En fait, on joue tellement avec les religions dans mon pays,
qu'on fait très peu de différences entre juifs
et musulmans.
- ?! ...
- Haïti est catholique, mais
vit dans un véritable syncrétisme religieux.
Et dans L'alphabet des nuits, j'ai essayé
d'exprimer que tout converge vers le vaudou. Chaque quête
aboutit chez un prêtre vaudou. Celle de mon héros
également.
- Les hommes d'Eglise que vous mettez
en fiction ne sont pas tous des saints ...
- Depuis le concordat signé
avec le Vatican à la fin du XIXe siècle, l'Eglise
prend en charge l'éducation en Haïti. Elle nous
envoie ses brebis galeuses, des frères et curés
pédophiles. J'ai voulu dénoncer cela.
- Parlons de votre écriture, de
votre goût pour l'invention tout d'abord ...
- C'est la vengeance du colonisé.
Je crois fermement que le français respire, évolue
hors de France. J'ai commencé à écrire
vers 14 ans, au cours de ma première fugue.
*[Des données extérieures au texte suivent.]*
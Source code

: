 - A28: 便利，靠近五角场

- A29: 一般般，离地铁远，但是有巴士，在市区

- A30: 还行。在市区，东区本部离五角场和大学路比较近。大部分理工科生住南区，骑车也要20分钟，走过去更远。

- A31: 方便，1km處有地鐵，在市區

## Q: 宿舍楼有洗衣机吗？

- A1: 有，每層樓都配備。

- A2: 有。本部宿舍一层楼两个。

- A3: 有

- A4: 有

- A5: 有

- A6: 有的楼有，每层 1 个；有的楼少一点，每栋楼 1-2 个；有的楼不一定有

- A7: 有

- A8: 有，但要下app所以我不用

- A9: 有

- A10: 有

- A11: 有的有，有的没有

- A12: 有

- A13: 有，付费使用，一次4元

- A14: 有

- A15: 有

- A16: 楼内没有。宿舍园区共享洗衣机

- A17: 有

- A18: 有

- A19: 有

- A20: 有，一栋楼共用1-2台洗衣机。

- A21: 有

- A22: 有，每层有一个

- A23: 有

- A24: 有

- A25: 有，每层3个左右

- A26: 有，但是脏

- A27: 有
Je voulais
aller audelà des interdits (il n'y avait que cela
à la maison). Mon père était un pasteur
missionnaire et c'était lourd pour moi d'être
protestant, tiers-mondiste et nègre. Plus tard, vers
1993, j'ai rencontré l'écrivain Lyonel Trouillot
autour d'une structure appelée les Vendredis littéraires.
Nous avons décidé de publier des textes en
créole et j'ai participé au combat linguistique
national en enseignant la littérature créole.
J'ai besoin d'être créateur. Ecrire est un
besoin. Je vis deux vies, une en Suisse et la deuxième
en Haïti, à travers l'écriture. Haïti
est un pays qui vous colle à la peau.
- Où travailliez-vous avant de
prendre le chemin de l'exil ?
- J'étais directeur de la
principale bibliothèque patrimoniale d'Haïti.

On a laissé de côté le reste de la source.